Conforme o estudo, as receitas totais subiriam dos R$ 107,64 bilhões iniciais para R$ 117,84 bilhões. O crescimento é impulsionado pela elevação de 34,6% no preço do Brent — um tipo de petróleo cru, leve e de baixo teor de enxofre, extraído do Mar do Norte, principal referência global para a precificação do ativo.
A variável exerce forte influência sobre a arrecadação de royalties e participações especiais, cuja previsão subiu R$ 8,3 bi. Dessa forma, surge no horizonte uma esperança de que o estado consiga zerar o déficit de R$ 18,9 bilhões, previsto pela LOA (Lei Orçamentária Anual) deste ano.

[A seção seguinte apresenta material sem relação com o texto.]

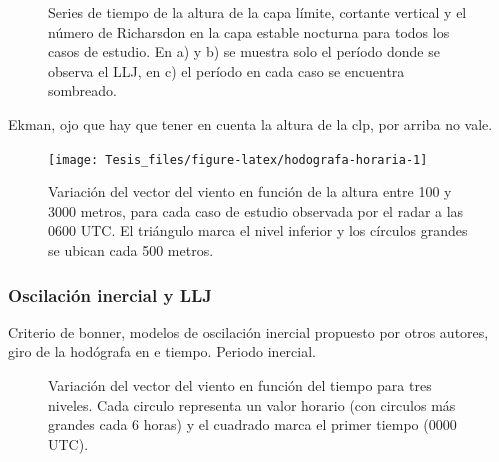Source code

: \documentclass[12pt,spanish,oneside]{book}
\begin{document}
\begin{figure}
\newline{}\newline{}\caption{Series de tiempo de la altura de la capa límite, cortante vertical y el número de Richarsdon en la capa estable nocturna para todos los casos de estudio. En a) y b) se muestra solo el período donde se observa el LLJ, en c) el período en cada caso se encuentra sombreado. \label{estable-vad}}\label{fig:estable-vad}
\end{figure}

Ekman, ojo que hay que tener en cuenta la altura de la clp, por arriba
no vale.

\begin{figure}

{\centering \texttt{[image: Tesis\_files/figure-latex/hodografa-horaria-1]} 

}

\caption{Variación del vector del viento en función de la altura entre 100 y 3000 metros, para cada caso de estudio observada por el radar a las 0600 UTC. El triángulo marca el nivel inferior y los círculos grandes se ubican cada 500 metros. \label{hodografa-h}}\label{fig:hodografa-horaria}
\end{figure}

\subsubsection{Oscilación inercial y
LLJ}\label{oscilacion-inercial-y-llj}

Criterio de bonner, modelos de oscilación inercial propuesto por otros
autores, giro de la hodógrafa en e tiempo. Periodo inercial.

\begin{figure}

{\centering {}\newline{}

}

\caption{Variación del vector del viento en función del tiempo para tres niveles. Cada circulo representa un valor horario (con circulos más grandes cada 6 horas) y el cuadrado marca el primer tiempo (0000 UTC). \label{hodografa-n}}\label{fig:hodografa-nivel}
\end{figure}
\end{document}
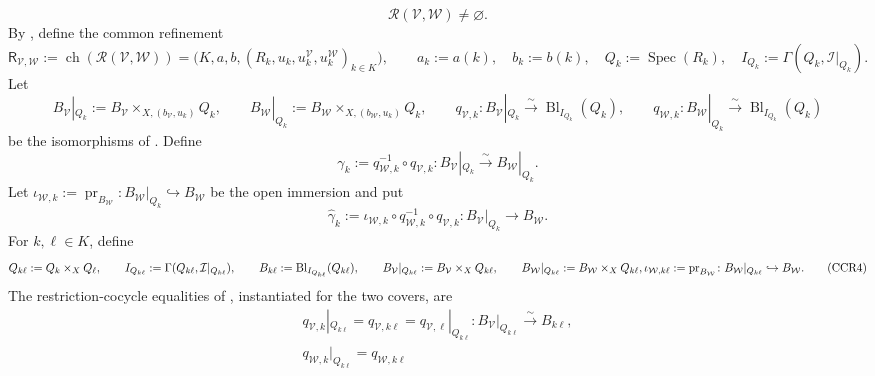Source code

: \begin{definition}
  \[
    \mathscr R(\mathcal V,\mathcal W)\neq\varnothing.              \tag{CCR2}
  \]
  By , define the common refinement
  \[
    \mathsf R_{\mathcal V,\mathcal W}
      :=\operatorname{ch}(\mathscr R(\mathcal V,\mathcal W))
      =\bigl(K,a,b,(R_k,u_k,u_k^{\mathcal V},
        u_k^{\mathcal W})_{k\in K}\bigr),\qquad
    a_k:=a(k),\quad b_k:=b(k),\quad
    Q_k:=\operatorname{Spec}(R_k),\quad
    I_{Q_k}:=\Gamma(Q_k,\mathcal I|_{Q_k}).                        \tag{CCR3}
  \]
  Let
  \[
    B_{\mathcal V}|_{Q_k}:=
      B_{\mathcal V}\times_{X,(b_{\mathcal V},u_k)}Q_k,
    \qquad
    B_{\mathcal W}|_{Q_k}:=
      B_{\mathcal W}\times_{X,(b_{\mathcal W},u_k)}Q_k,
    \qquad
    q_{\mathcal V,k}\colon
      B_{\mathcal V}|_{Q_k}\xrightarrow{\sim}
      \operatorname{Bl}_{I_{Q_k}}(Q_k),
    \qquad
    q_{\mathcal W,k}\colon
      B_{\mathcal W}|_{Q_k}\xrightarrow{\sim}
      \operatorname{Bl}_{I_{Q_k}}(Q_k)
  \]
  be the isomorphisms of
  .  Define
  \[
    \gamma_k:=q_{\mathcal W,k}^{-1}\circ q_{\mathcal V,k}
      \colon B_{\mathcal V}|_{Q_k}\xrightarrow{\sim}
        B_{\mathcal W}|_{Q_k}.
  \]
  Let
  $\iota_{\mathcal W,k}:=\operatorname{pr}_{B_{\mathcal W}}\colon
  B_{\mathcal W}|_{Q_k}\hookrightarrow B_{\mathcal W}$ be the open
  immersion and put
  \[
    \widehat\gamma_k:=
      \iota_{\mathcal W,k}\circ
      q_{\mathcal W,k}^{-1}\circ q_{\mathcal V,k}\colon
      B_{\mathcal V}|_{Q_k}\longrightarrow B_{\mathcal W}.
  \]
  For $k,\ell\in K$, define
  \[
    Q_{k\ell}:=Q_k\times_XQ_\ell,\qquad
    I_{Q_{k\ell}}:=\Gamma(Q_{k\ell},\mathcal I|_{Q_{k\ell}}),\qquad
    B_{k\ell}:=\operatorname{Bl}_{I_{Q_{k\ell}}}(Q_{k\ell}),
    \qquad
    B_{\mathcal V}|_{Q_{k\ell}}:=B_{\mathcal V}\times_XQ_{k\ell},
    \qquad
    B_{\mathcal W}|_{Q_{k\ell}}:=B_{\mathcal W}\times_XQ_{k\ell},\\
    \iota_{\mathcal W,k\ell}:=\operatorname{pr}_{B_{\mathcal W}}\colon
      B_{\mathcal W}|_{Q_{k\ell}}\hookrightarrow B_{\mathcal W}.
                                                                    \tag{CCR4}
  \]
  The restriction-cocycle equalities of
  , instantiated for
  the two covers, are
  \[
  \begin{gathered}
    q_{\mathcal V,k}|_{Q_{k\ell}}
      =q_{\mathcal V,k\ell}
      =q_{\mathcal V,\ell}|_{Q_{k\ell}}
      \colon B_{\mathcal V}|_{Q_{k\ell}}\xrightarrow{\sim}B_{k\ell},\\
    q_{\mathcal W,k}|_{Q_{k\ell}}
      =q_{\mathcal W,k\ell}

\end{gathered}\]
\end{definition}
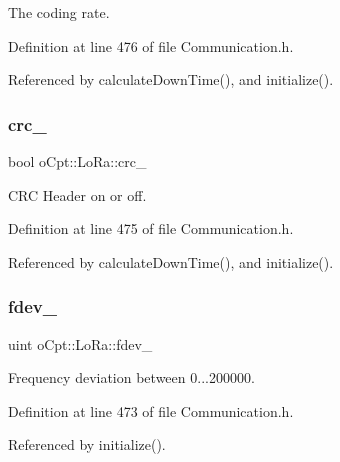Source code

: The coding rate. 



Definition at line 476 of file Communication.\+h.



Referenced by calculate\+Down\+Time(), and initialize().

\hypertarget{classo_cpt_1_1_lo_ra_af6a4412b761252d2ef9b55c22ad2ef8e}{}\label{classo_cpt_1_1_lo_ra_af6a4412b761252d2ef9b55c22ad2ef8e} 
\subsubsection{\texorpdfstring{crc\+\_\+}{crc\_}}
{\footnotesize\ttfamily bool o\+Cpt\+::\+Lo\+Ra\+::crc\+\_\+\hspace{0.3cm}{\ttfamily [protected]}}



C\+RC Header on or off. 



Definition at line 475 of file Communication.\+h.



Referenced by calculate\+Down\+Time(), and initialize().

\hypertarget{classo_cpt_1_1_lo_ra_ac0a2434f4fd5275771f56c810aa3fbed}{}\label{classo_cpt_1_1_lo_ra_ac0a2434f4fd5275771f56c810aa3fbed} 
\subsubsection{\texorpdfstring{fdev\+\_\+}{fdev\_}}
{\footnotesize\ttfamily uint o\+Cpt\+::\+Lo\+Ra\+::fdev\+\_\+\hspace{0.3cm}{\ttfamily [protected]}}



Frequency deviation between 0...200000. 



Definition at line 473 of file Communication.\+h.



Referenced by initialize().

\hypertarget{classo_cpt_1_1_lo_ra_ab57a9c27d2f5744eaf07bdee11a24aba}{}\label{classo_cpt_1_1_lo_ra_ab57a9c27d2f5744eaf07bdee11a24aba} 
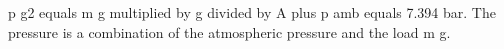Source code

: p g2 equals m g multiplied by g divided by A plus p amb equals 7.394 bar.  
The pressure is a combination of the atmospheric pressure and the load m g.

Segundo a Nota Técnica, a alta do Brent nesse período está associada, entre outros fatores, ao agravamento das tensões geopolíticas no Oriente Médio, que elevaram a percepção de risco no mercado global de energia e pressionaram os preços internacionais do petróleo. Assim, a predominância do efeito preço do petróleo sobre a pequena variação cambial resultou em uma revisão significativamente mais elevada da estimativa de receitas provenientes de royalties e participações especiais.
Outro aspecto a se destacar é o forte crescimento da previsão de arrecadação com o Imposto sobre Circulação de Mercadorias e Serviços (ICMS), que subiu R$ 1,78 bi na revisão. Foi observada, nos meses de janeiro e fevereiro, arrecadação muito acima do esperado nos setores de petróleo e gás, refino do petróleo, energia elétrica e de logística e armazenagem. Além disso, com o Refis e a cobrança de dívidas ativas, ainda houve aumento de receitas acessórias do ICMS em R$ 548 milhões.